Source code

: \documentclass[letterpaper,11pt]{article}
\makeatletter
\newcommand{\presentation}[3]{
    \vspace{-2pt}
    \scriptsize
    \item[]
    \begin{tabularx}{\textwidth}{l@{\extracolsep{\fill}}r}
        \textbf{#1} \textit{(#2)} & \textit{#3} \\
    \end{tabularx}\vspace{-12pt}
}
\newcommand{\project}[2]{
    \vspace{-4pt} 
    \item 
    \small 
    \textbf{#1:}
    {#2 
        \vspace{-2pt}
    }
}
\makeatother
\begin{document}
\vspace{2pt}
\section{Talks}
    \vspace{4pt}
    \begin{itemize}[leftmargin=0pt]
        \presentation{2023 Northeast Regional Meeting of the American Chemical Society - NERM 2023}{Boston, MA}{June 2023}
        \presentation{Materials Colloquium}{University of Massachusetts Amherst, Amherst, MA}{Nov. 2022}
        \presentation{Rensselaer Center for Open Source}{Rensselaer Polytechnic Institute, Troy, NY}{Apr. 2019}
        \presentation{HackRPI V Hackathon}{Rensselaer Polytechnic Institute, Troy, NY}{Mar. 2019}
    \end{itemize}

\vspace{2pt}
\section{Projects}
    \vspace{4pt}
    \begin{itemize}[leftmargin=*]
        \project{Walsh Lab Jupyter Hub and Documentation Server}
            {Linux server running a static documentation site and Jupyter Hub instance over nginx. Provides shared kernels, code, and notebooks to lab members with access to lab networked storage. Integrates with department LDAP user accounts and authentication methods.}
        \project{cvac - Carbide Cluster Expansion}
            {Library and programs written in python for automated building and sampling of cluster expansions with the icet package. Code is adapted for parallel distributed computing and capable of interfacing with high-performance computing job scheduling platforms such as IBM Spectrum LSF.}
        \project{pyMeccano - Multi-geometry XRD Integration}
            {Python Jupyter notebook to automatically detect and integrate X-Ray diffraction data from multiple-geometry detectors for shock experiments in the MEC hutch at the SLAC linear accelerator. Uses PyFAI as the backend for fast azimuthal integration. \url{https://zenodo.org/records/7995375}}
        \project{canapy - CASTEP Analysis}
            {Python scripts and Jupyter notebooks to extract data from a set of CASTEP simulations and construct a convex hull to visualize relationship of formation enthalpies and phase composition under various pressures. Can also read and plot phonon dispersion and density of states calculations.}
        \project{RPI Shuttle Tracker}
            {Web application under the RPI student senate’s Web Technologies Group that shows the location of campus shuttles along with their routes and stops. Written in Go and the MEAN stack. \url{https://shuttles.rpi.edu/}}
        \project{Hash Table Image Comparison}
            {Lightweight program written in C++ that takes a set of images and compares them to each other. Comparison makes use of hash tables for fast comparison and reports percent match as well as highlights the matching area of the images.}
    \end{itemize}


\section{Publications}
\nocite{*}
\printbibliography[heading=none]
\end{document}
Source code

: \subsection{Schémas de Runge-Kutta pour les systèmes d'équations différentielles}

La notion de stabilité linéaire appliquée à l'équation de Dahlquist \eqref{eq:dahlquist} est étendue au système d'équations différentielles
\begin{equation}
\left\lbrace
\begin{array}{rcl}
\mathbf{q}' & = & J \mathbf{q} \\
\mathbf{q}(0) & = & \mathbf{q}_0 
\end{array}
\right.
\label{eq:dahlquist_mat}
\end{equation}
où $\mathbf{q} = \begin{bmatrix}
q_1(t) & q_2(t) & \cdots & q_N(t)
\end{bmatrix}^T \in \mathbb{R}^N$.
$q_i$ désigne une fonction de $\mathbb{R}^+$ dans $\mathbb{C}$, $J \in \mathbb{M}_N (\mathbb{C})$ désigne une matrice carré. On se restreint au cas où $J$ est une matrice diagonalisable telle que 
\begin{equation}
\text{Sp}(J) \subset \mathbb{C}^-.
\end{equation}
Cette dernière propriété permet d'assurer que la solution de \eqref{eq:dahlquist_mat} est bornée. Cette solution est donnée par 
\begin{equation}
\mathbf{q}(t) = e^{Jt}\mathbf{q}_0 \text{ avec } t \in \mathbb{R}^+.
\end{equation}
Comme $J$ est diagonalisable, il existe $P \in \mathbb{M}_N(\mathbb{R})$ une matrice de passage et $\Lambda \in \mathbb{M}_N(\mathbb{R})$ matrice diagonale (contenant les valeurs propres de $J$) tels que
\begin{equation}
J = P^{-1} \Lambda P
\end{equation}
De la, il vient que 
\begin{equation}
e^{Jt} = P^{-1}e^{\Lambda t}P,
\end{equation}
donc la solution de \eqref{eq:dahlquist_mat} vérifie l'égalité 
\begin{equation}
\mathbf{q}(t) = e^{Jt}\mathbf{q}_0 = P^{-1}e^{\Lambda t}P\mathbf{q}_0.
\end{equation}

###

** Exercise goal **
The task requires each record above to be restated exactly.

** Output **
Source code

: \documentclass[letterpaper,11pt]{article}
\makeatletter
\newcommand{\presentation}[3]{
    \vspace{-2pt}
    \scriptsize
    \item[]
    \begin{tabularx}{\textwidth}{l@{\extracolsep{\fill}}r}
        \textbf{#1} \textit{(#2)} & \textit{#3} \\
    \end{tabularx}\vspace{-12pt}
}
\newcommand{\project}[2]{
    \vspace{-4pt} 
    \item 
    \small 
    \textbf{#1:}
    {#2 
        \vspace{-2pt}
    }
}
\makeatother
\begin{document}
\vspace{2pt}
\section{Talks}
    \vspace{4pt}
    \begin{itemize}[leftmargin=0pt]
        \presentation{2023 Northeast Regional Meeting of the American Chemical Society - NERM 2023}{Boston, MA}{June 2023}
        \presentation{Materials Colloquium}{University of Massachusetts Amherst, Amherst, MA}{Nov. 2022}
        \presentation{Rensselaer Center for Open Source}{Rensselaer Polytechnic Institute, Troy, NY}{Apr. 2019}
        \presentation{HackRPI V Hackathon}{Rensselaer Polytechnic Institute, Troy, NY}{Mar. 2019}
    \end{itemize}

\vspace{2pt}
\section{Projects}
    \vspace{4pt}
    \begin{itemize}[leftmargin=*]
        \project{Walsh Lab Jupyter Hub and Documentation Server}
            {Linux server running a static documentation site and Jupyter Hub instance over nginx. Provides shared kernels, code, and notebooks to lab members with access to lab networked storage. Integrates with department LDAP user accounts and authentication methods.}
        \project{cvac - Carbide Cluster Expansion}
            {Library and programs written in python for automated building and sampling of cluster expansions with the icet package. Code is adapted for parallel distributed computing and capable of interfacing with high-performance computing job scheduling platforms such as IBM Spectrum LSF.}
        \project{pyMeccano - Multi-geometry XRD Integration}
            {Python Jupyter notebook to automatically detect and integrate X-Ray diffraction data from multiple-geometry detectors for shock experiments in the MEC hutch at the SLAC linear accelerator. Uses PyFAI as the backend for fast azimuthal integration. \url{https://zenodo.org/records/7995375}}
        \project{canapy - CASTEP Analysis}
            {Python scripts and Jupyter notebooks to extract data from a set of CASTEP simulations and construct a convex hull to visualize relationship of formation enthalpies and phase composition under various pressures. Can also read and plot phonon dispersion and density of states calculations.}
        \project{RPI Shuttle Tracker}
            {Web application under the RPI student senate’s Web Technologies Group that shows the location of campus shuttles along with their routes and stops. Written in Go and the MEAN stack. \url{https://shuttles.rpi.edu/}}
        \project{Hash Table Image Comparison}
            {Lightweight program written in C++ that takes a set of images and compares them to each other. Comparison makes use of hash tables for fast comparison and reports percent match as well as highlights the matching area of the images.}
    \end{itemize}


\section{Publications}
\nocite{*}
\printbibliography[heading=none]
\end{document}
Source code

: \subsection{Schémas de Runge-Kutta pour les systèmes d'équations différentielles}

La notion de stabilité linéaire appliquée à l'équation de Dahlquist \eqref{eq:dahlquist} est étendue au système d'équations différentielles
\begin{equation}
\left\lbrace
\begin{array}{rcl}
\mathbf{q}' & = & J \mathbf{q} \\
\mathbf{q}(0) & = & \mathbf{q}_0 
\end{array}
\right.
\label{eq:dahlquist_mat}
\end{equation}
où $\mathbf{q} = \begin{bmatrix}
q_1(t) & q_2(t) & \cdots & q_N(t)
\end{bmatrix}^T \in \mathbb{R}^N$.
$q_i$ désigne une fonction de $\mathbb{R}^+$ dans $\mathbb{C}$, $J \in \mathbb{M}_N (\mathbb{C})$ désigne une matrice carré. On se restreint au cas où $J$ est une matrice diagonalisable telle que 
\begin{equation}
\text{Sp}(J) \subset \mathbb{C}^-.
\end{equation}
Cette dernière propriété permet d'assurer que la solution de \eqref{eq:dahlquist_mat} est bornée. Cette solution est donnée par 
\begin{equation}
\mathbf{q}(t) = e^{Jt}\mathbf{q}_0 \text{ avec } t \in \mathbb{R}^+.
\end{equation}
Comme $J$ est diagonalisable, il existe $P \in \mathbb{M}_N(\mathbb{R})$ une matrice de passage et $\Lambda \in \mathbb{M}_N(\mathbb{R})$ matrice diagonale (contenant les valeurs propres de $J$) tels que
\begin{equation}
J = P^{-1} \Lambda P
\end{equation}
De la, il vient que 
\begin{equation}
e^{Jt} = P^{-1}e^{\Lambda t}P,
\end{equation}
donc la solution de \eqref{eq:dahlquist_mat} vérifie l'égalité 
\begin{equation}
\mathbf{q}(t) = e^{Jt}\mathbf{q}_0 = P^{-1}e^{\Lambda t}P\mathbf{q}_0.
\end{equation}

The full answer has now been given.